Firstly, we define the imaginary-time propagator $U(\tau):=e^{-H\tau/\hbar}.$ Of course, we can write the
related matrix element $\langle x^{\prime}|U(\tau)|x\rangle:=U(x^{\prime},x;\tau)=\Sigma_n\psi_n(x^{\prime})\psi^*(x)e^{-E_n\tau/\hbar},(1).$

For the simple harmonic oscillator, we can easily write down the matrix element
$U(x,x^{\prime};\tau)=\sqrt{\frac{m\omega}{2\pi\hbar sinh\omega\tau}}exp[-\frac{m\omega}{2\hbar sinh\omega\tau}((x^2+x^{\prime2})cosh\omega\tau-2xx^{\prime})],(2).$
Absolutely, U(τ) is Hermitian, and the dependence on energies in equation (1) is a decaying and
not oscillating exponential. As a result, upon acting on any initial state for a long time, U(τ) kills all
but its ground state projection: $lim_{\tau\to\infty}\bar{U(\tau)|\psi(0)\rangle}\to|\bar{0\rangle\langle0|\psi(0)\rangle}e^{-E_0\tau/\hbar}.$
This means that in order to find $|0\rangle$ ,we can take any state and hit it with U(τ→∞). In the case that
$|\psi(0)\rangle$ has no overlap with $|0\rangle,|1\rangle,\ldots,|n_0\rangle$, U will asymptotically project along $|n_0+1\rangle.$

My issue is that as $\tau \to \infty$,  U( $x^{\prime }$, x; $\tau$)  in equation ( 2)  seems to be zero.  And as I calculate this matrix
element$U(x^\prime,x;\tau)=\sum_n\psi_n(x^{\prime})\psi_n^*(x)e^{-E_n\tau/\hbar}$originally by using the fundamental QM
knowledge $\langle x|0\rangle=(\frac{m\omega}{\pi\hbar})^{1/4}exp(-\frac{m\omega x^2}{2\hbar})$ and the ground state energy $E_0=\frac12\hbar\omega$ directly, I
cannot get zero correctly. What is the problem?

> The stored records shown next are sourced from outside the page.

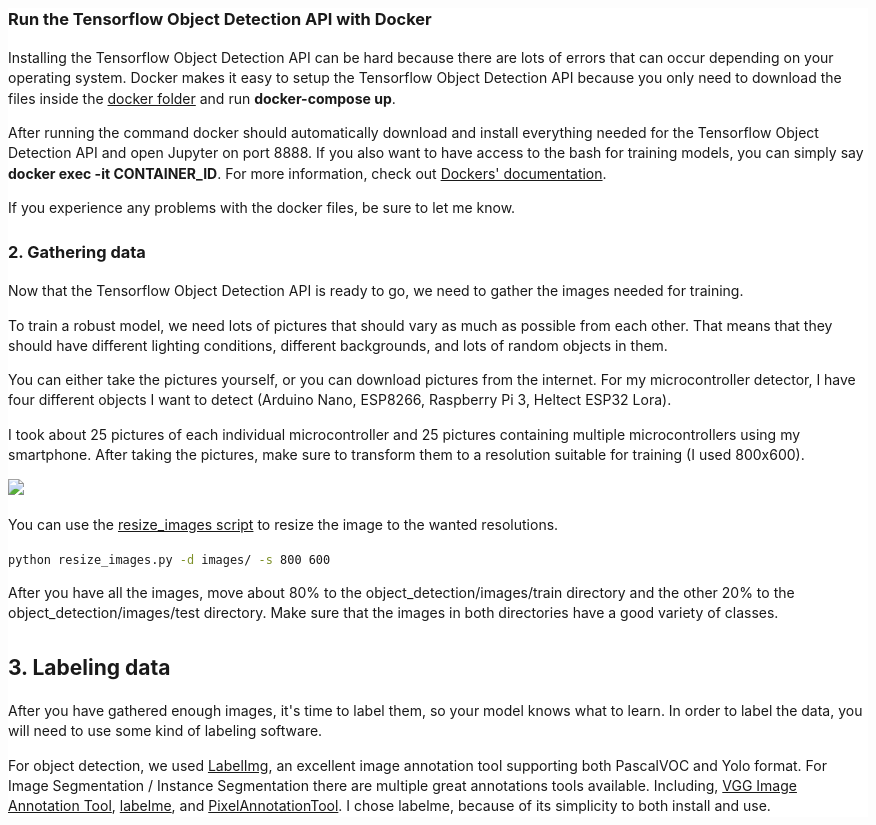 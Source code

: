 ### Run the Tensorflow Object Detection API with Docker

Installing the Tensorflow Object Detection API can be hard because there are lots of errors that can occur depending on your operating system. Docker makes it easy to setup the Tensorflow Object Detection API because you only need to download the files inside the [docker folder](docker/) and run **docker-compose up**. 

After running the command docker should automatically download and install everything needed for the Tensorflow Object Detection API and open Jupyter on port 8888. If you also want to have access to the bash for training models, you can simply say **docker exec -it CONTAINER_ID**. For more information, check out [Dockers' documentation](https://docs.docker.com/).

If you experience any problems with the docker files, be sure to let me know.

### 2. Gathering data

Now that the Tensorflow Object Detection API is ready to go, we need to gather the images needed for training. 

To train a robust model, we need lots of pictures that should vary as much as possible from each other. That means that they should have different lighting conditions, different backgrounds, and lots of random objects in them.

You can either take the pictures yourself, or you can download pictures from the internet. For my microcontroller detector, I have four different objects I want to detect (Arduino Nano, ESP8266, Raspberry Pi 3, Heltect ESP32 Lora).

I took about 25 pictures of each individual microcontroller and 25 pictures containing multiple microcontrollers using my smartphone. After taking the pictures, make sure to transform them to a resolution suitable for training (I used 800x600).

![](doc/image_gallery.png)

You can use the [resize_images script](resize_images.py) to resize the image to the wanted resolutions.

```bash
python resize_images.py -d images/ -s 800 600
```

After you have all the images, move about 80% to the object_detection/images/train directory and the other 20% to the object_detection/images/test directory. Make sure that the images in both directories have a good variety of classes.

## 3. Labeling data

After you have gathered enough images, it's time to label them, so your model knows what to learn. In order to label the data, you will need to use some kind of labeling software.

For object detection, we used [LabelImg](https://github.com/tzutalin/labelImg), an excellent image annotation tool supporting both PascalVOC and Yolo format. For Image Segmentation / Instance Segmentation there are multiple great annotations tools available. Including, [VGG Image Annotation Tool](http://www.robots.ox.ac.uk/~vgg/software/via/), [labelme](https://github.com/wkentaro/labelme), and [PixelAnnotationTool](https://github.com/abreheret/PixelAnnotationTool). I chose labelme, because of its simplicity to both install and use.
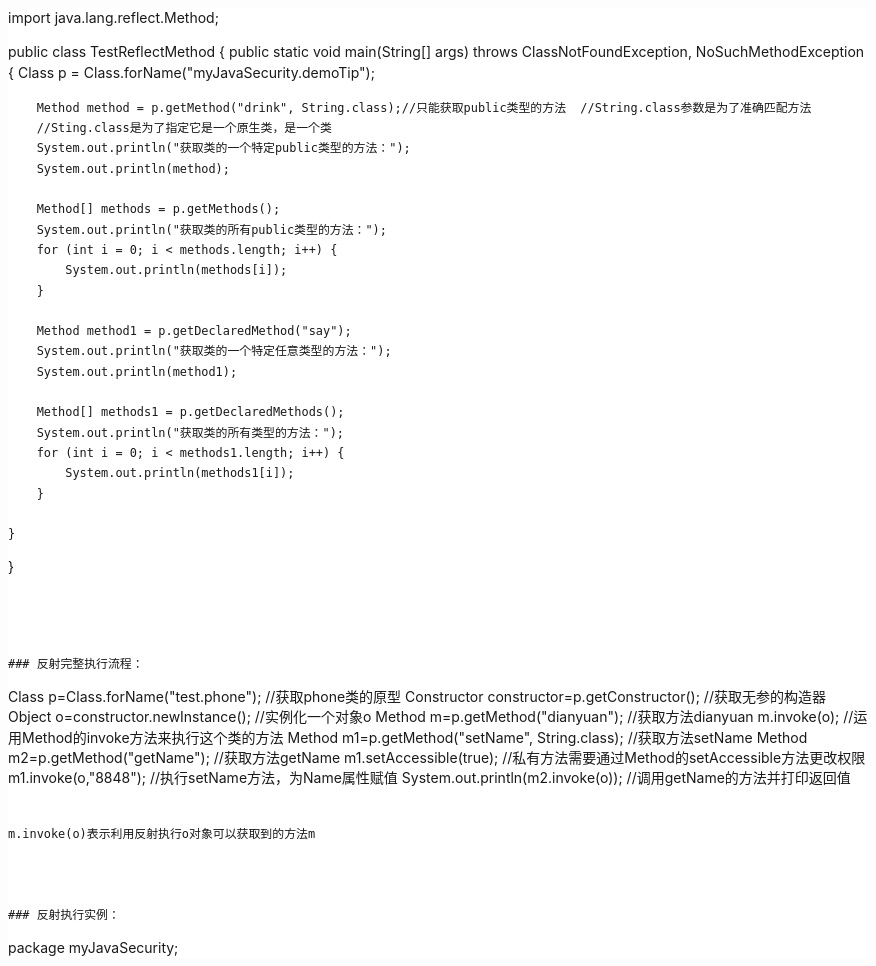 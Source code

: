 import java.lang.reflect.Method;

public class TestReflectMethod  {
    public static void main(String[] args) throws ClassNotFoundException, NoSuchMethodException {
        Class p = Class.forName("myJavaSecurity.demoTip");

        Method method = p.getMethod("drink", String.class);//只能获取public类型的方法  //String.class参数是为了准确匹配方法
        //Sting.class是为了指定它是一个原生类，是一个类
        System.out.println("获取类的一个特定public类型的方法：");
        System.out.println(method);

        Method[] methods = p.getMethods();
        System.out.println("获取类的所有public类型的方法：");
        for (int i = 0; i < methods.length; i++) {
            System.out.println(methods[i]);
        }

        Method method1 = p.getDeclaredMethod("say");
        System.out.println("获取类的一个特定任意类型的方法：");
        System.out.println(method1);

        Method[] methods1 = p.getDeclaredMethods();
        System.out.println("获取类的所有类型的方法：");
        for (int i = 0; i < methods1.length; i++) {
            System.out.println(methods1[i]);
        }

    }
}

```



### 反射完整执行流程：

```
Class p=Class.forName("test.phone");           //获取phone类的原型
Constructor constructor=p.getConstructor();      //获取无参的构造器
Object o=constructor.newInstance();             //实例化一个对象o
Method m=p.getMethod("dianyuan");               //获取方法dianyuan
m.invoke(o);                                    //运用Method的invoke方法来执行这个类的方法
Method m1=p.getMethod("setName", String.class); //获取方法setName
Method m2=p.getMethod("getName");               //获取方法getName
m1.setAccessible(true);							//私有方法需要通过Method的setAccessible方法更改权限
m1.invoke(o,"8848");                            //执行setName方法，为Name属性赋值
System.out.println(m2.invoke(o));             //调用getName的方法并打印返回值
```

m.invoke(o)表示利用反射执行o对象可以获取到的方法m



### 反射执行实例：

```
package myJavaSecurity;
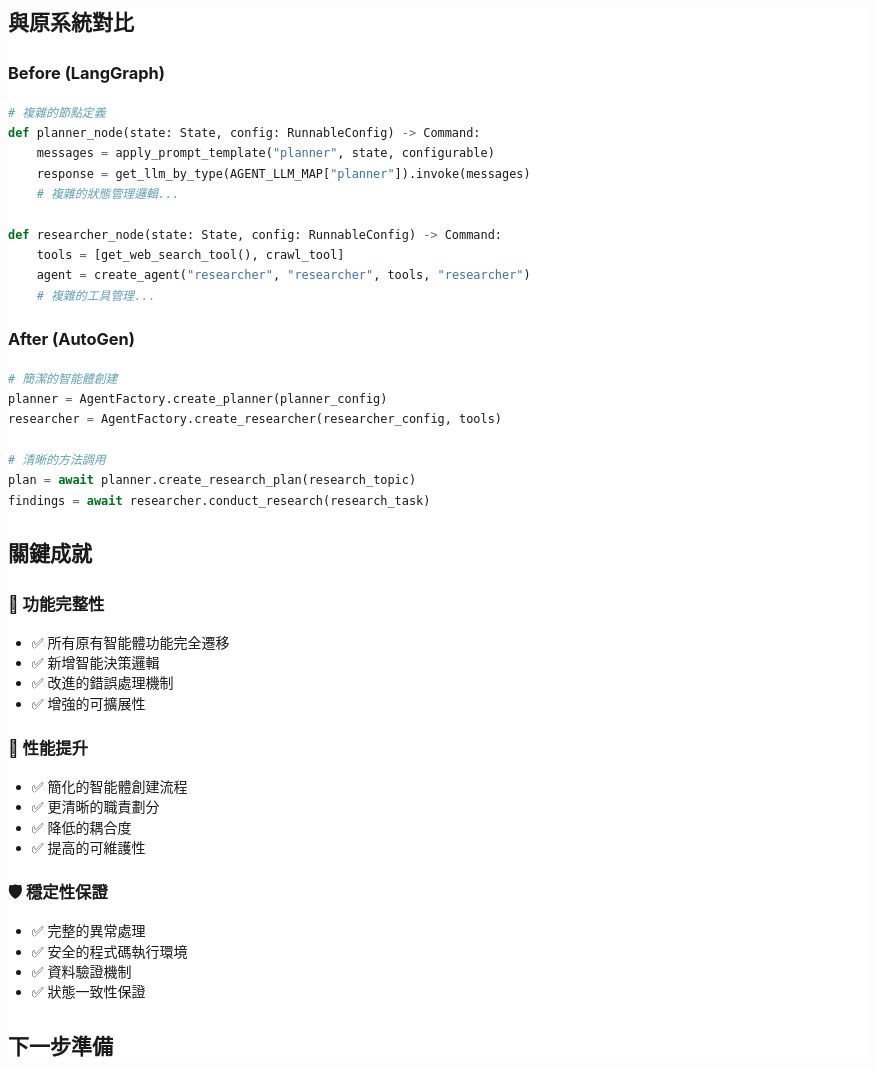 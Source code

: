 ## 與原系統對比

### Before (LangGraph)
```python
# 複雜的節點定義
def planner_node(state: State, config: RunnableConfig) -> Command:
    messages = apply_prompt_template("planner", state, configurable)
    response = get_llm_by_type(AGENT_LLM_MAP["planner"]).invoke(messages)
    # 複雜的狀態管理邏輯...

def researcher_node(state: State, config: RunnableConfig) -> Command:
    tools = [get_web_search_tool(), crawl_tool]
    agent = create_agent("researcher", "researcher", tools, "researcher")
    # 複雜的工具管理...
```

### After (AutoGen)
```python
# 簡潔的智能體創建
planner = AgentFactory.create_planner(planner_config)
researcher = AgentFactory.create_researcher(researcher_config, tools)

# 清晰的方法調用
plan = await planner.create_research_plan(research_topic)
findings = await researcher.conduct_research(research_task)
```

## 關鍵成就

### 🎯 功能完整性
- ✅ 所有原有智能體功能完全遷移
- ✅ 新增智能決策邏輯
- ✅ 改進的錯誤處理機制
- ✅ 增強的可擴展性

### 🚀 性能提升  
- ✅ 簡化的智能體創建流程
- ✅ 更清晰的職責劃分
- ✅ 降低的耦合度
- ✅ 提高的可維護性

### 🛡️ 穩定性保證
- ✅ 完整的異常處理
- ✅ 安全的程式碼執行環境
- ✅ 資料驗證機制
- ✅ 狀態一致性保證

## 下一步準備
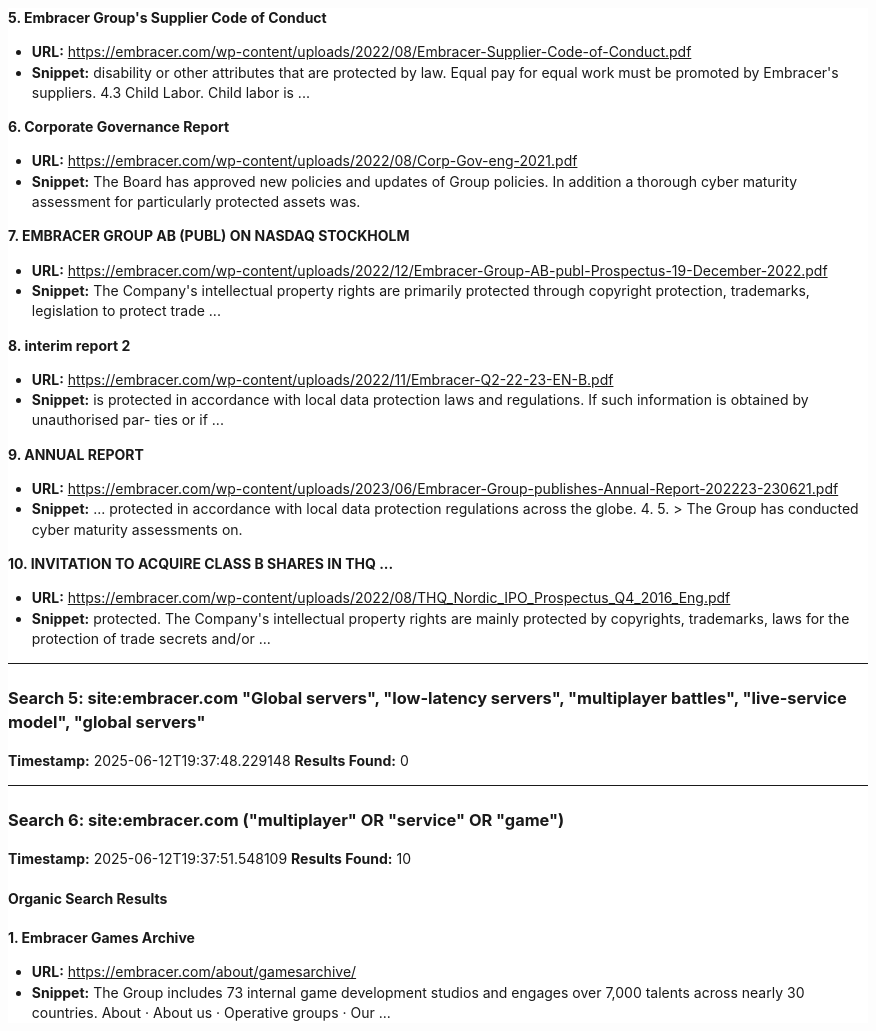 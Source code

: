 **5. Embracer Group's Supplier Code of Conduct**
* **URL:** https://embracer.com/wp-content/uploads/2022/08/Embracer-Supplier-Code-of-Conduct.pdf
* **Snippet:** disability or other attributes that are protected by law. Equal pay for equal work must be promoted by Embracer's suppliers. 4.3 Child Labor. Child labor is ...

**6. Corporate Governance Report**
* **URL:** https://embracer.com/wp-content/uploads/2022/08/Corp-Gov-eng-2021.pdf
* **Snippet:** The Board has approved new policies and updates of Group policies. In addition a thorough cyber maturity assessment for particularly protected assets was.

**7. EMBRACER GROUP AB (PUBL) ON NASDAQ STOCKHOLM**
* **URL:** https://embracer.com/wp-content/uploads/2022/12/Embracer-Group-AB-publ-Prospectus-19-December-2022.pdf
* **Snippet:** The Company's intellectual property rights are primarily protected through copyright protection, trademarks, legislation to protect trade ...

**8. interim report 2**
* **URL:** https://embracer.com/wp-content/uploads/2022/11/Embracer-Q2-22-23-EN-B.pdf
* **Snippet:** is protected in accordance with local data protection laws and regulations. If such information is obtained by unauthorised par- ties or if ...

**9. ANNUAL REPORT**
* **URL:** https://embracer.com/wp-content/uploads/2023/06/Embracer-Group-publishes-Annual-Report-202223-230621.pdf
* **Snippet:** ... protected in accordance with local data protection regulations across the globe. 4. 5. > The Group has conducted cyber maturity assessments on.

**10. INVITATION TO ACQUIRE CLASS B SHARES IN THQ ...**
* **URL:** https://embracer.com/wp-content/uploads/2022/08/THQ_Nordic_IPO_Prospectus_Q4_2016_Eng.pdf
* **Snippet:** protected. The Company's intellectual property rights are mainly protected by copyrights, trademarks, laws for the protection of trade secrets and/or ...

---

### Search 5: site:embracer.com "Global servers", "low-latency servers", "multiplayer battles", "live-service model", "global servers"
**Timestamp:** 2025-06-12T19:37:48.229148
**Results Found:** 0

---

### Search 6: site:embracer.com ("multiplayer" OR "service" OR "game")
**Timestamp:** 2025-06-12T19:37:51.548109
**Results Found:** 10

#### Organic Search Results
**1. Embracer Games Archive**
* **URL:** https://embracer.com/about/gamesarchive/
* **Snippet:** The Group includes 73 internal game development studios and engages over 7,000 talents across nearly 30 countries. About · About us · Operative groups · Our ...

Also, if I know equation (2) in advance but don't know the ground state wave function and ground
state energy of the oscillator, how can I deduce the ground state wave function and energy from
equation (2).
And as I set x= x' = o in equation (2), does it mean that the energy satisfies the relation
$e^{- E_n\tau / \hbar }= \sqrt {\frac {m\omega }{2\pi \hbar sinh\omega \tau }}$ ?

asked Jun 9 in Theoretical Physics by Shichia [ no revision ]
recategorized Jun 17 by Dilaton

I am not sure that (2) is correct.

Anyway, many years ago we considered a similar problem, but from the perturbative approach - in order to estimate the ground state properties. I gave a brief explanation on my blog (in Russian). You may find it useful for your purposes.

https://fishers-in-the-snow.blogspot.com/2011/03/blog-post_09.html

https://www.academia.edu/6145636/Journal_of_Nuclear_Physics_1985

P.S. In ordet to write down functions, use a backslash \ in front of them: $sin(x)$ -> $\sin(x)$, $exp(x)$ -> \exp(x).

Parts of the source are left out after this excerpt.